[Task requirements]:
Where the records below show a line containing "we have that $\sigma(x)", start copying; end with the line containing "In some sense, the", and copy it too.

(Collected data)
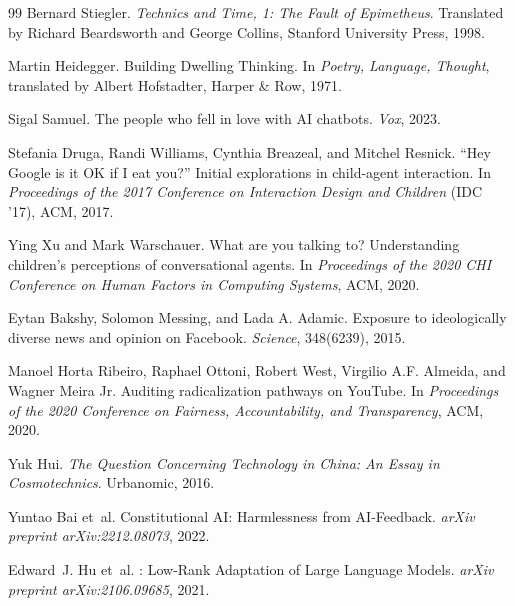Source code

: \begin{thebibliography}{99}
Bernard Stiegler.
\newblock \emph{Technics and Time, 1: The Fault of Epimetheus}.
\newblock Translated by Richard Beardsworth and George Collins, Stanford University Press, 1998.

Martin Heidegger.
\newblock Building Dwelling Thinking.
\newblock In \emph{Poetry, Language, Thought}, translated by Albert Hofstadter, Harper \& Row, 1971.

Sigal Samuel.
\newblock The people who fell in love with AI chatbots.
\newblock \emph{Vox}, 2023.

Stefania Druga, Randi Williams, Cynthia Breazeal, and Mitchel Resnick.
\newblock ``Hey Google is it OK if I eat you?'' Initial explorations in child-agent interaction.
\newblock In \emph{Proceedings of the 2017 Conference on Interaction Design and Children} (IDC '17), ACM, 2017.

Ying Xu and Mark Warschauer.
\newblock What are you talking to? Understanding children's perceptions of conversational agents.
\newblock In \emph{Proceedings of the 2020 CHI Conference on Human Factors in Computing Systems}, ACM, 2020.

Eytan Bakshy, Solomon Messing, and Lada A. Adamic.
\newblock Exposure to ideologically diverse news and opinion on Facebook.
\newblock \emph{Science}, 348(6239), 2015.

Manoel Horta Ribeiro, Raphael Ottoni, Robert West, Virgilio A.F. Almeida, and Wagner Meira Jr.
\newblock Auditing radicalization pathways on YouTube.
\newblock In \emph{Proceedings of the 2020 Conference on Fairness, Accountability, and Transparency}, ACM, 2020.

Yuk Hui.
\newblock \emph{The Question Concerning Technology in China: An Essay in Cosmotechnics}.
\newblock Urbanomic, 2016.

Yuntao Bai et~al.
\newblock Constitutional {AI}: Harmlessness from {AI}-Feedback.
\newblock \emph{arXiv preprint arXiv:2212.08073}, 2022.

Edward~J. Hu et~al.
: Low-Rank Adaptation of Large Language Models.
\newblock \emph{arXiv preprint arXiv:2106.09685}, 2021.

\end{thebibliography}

--

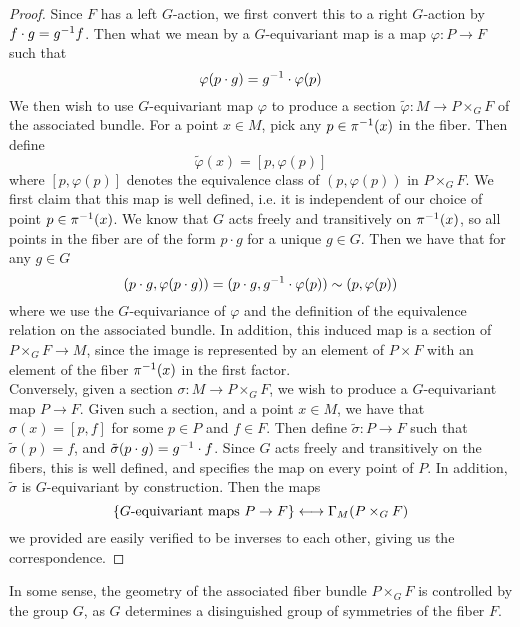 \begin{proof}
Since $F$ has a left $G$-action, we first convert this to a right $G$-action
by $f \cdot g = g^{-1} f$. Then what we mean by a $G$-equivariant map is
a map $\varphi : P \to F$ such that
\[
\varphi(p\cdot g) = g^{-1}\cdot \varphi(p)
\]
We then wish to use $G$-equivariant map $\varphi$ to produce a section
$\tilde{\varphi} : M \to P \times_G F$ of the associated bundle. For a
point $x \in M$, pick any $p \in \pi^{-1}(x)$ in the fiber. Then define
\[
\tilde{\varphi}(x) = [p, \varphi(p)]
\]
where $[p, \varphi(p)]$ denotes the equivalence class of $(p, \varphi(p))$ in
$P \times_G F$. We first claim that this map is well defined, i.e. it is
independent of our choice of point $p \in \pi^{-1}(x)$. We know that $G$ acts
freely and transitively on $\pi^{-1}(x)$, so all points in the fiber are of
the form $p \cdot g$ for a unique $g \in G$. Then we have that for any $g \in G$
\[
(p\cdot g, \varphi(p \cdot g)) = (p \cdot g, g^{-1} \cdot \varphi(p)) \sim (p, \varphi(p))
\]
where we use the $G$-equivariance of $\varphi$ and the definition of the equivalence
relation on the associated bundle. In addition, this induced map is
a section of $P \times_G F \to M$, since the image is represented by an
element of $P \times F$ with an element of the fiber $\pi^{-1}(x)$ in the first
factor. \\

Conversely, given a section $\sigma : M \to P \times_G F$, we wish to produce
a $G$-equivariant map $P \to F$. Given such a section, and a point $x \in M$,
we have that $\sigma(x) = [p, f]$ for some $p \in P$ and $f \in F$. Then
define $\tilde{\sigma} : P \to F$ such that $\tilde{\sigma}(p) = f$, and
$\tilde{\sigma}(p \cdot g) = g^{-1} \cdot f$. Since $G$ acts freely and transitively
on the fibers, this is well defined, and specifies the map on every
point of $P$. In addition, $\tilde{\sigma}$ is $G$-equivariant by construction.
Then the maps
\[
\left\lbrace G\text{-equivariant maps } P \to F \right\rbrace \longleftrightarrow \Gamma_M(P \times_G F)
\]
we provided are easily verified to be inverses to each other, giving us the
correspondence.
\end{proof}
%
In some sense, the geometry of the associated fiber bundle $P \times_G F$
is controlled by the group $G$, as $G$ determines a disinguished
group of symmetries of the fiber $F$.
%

...

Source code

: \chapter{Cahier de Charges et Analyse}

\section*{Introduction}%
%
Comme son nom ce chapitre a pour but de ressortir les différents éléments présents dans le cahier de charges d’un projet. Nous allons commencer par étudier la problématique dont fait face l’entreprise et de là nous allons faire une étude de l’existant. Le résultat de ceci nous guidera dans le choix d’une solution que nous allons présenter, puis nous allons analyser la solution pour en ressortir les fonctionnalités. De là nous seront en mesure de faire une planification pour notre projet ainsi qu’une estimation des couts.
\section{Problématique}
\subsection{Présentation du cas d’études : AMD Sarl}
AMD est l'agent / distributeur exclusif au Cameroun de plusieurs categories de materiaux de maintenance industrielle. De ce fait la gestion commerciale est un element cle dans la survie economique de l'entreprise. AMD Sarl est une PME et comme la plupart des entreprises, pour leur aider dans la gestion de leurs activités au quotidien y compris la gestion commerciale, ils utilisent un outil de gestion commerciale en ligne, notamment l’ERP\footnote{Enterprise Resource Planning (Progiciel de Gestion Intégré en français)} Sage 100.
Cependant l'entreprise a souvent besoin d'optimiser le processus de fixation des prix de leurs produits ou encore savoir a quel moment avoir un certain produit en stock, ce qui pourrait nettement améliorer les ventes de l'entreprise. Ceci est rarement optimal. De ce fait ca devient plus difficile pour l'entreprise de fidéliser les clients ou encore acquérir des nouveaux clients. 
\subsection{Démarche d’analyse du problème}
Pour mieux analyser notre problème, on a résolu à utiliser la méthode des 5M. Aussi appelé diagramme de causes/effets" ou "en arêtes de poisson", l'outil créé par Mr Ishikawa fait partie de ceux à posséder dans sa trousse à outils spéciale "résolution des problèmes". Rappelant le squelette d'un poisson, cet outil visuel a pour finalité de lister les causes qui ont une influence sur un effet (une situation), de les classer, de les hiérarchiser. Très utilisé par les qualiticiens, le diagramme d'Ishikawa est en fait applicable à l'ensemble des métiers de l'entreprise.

[Expected answer]:
we have that $\sigma(x) = [p, f]$ for some $p \in P$ and $f \in F$. Then
define $\tilde{\sigma} : P \to F$ such that $\tilde{\sigma}(p) = f$, and
$\tilde{\sigma}(p \cdot g) = g^{-1} \cdot f$. Since $G$ acts freely and transitively
on the fibers, this is well defined, and specifies the map on every
point of $P$. In addition, $\tilde{\sigma}$ is $G$-equivariant by construction.
Then the maps
\[
\left\lbrace G\text{-equivariant maps } P \to F \right\rbrace \longleftrightarrow \Gamma_M(P \times_G F)
\]
we provided are easily verified to be inverses to each other, giving us the
correspondence.
\end{proof}
%
In some sense, the geometry of the associated fiber bundle $P \times_G F$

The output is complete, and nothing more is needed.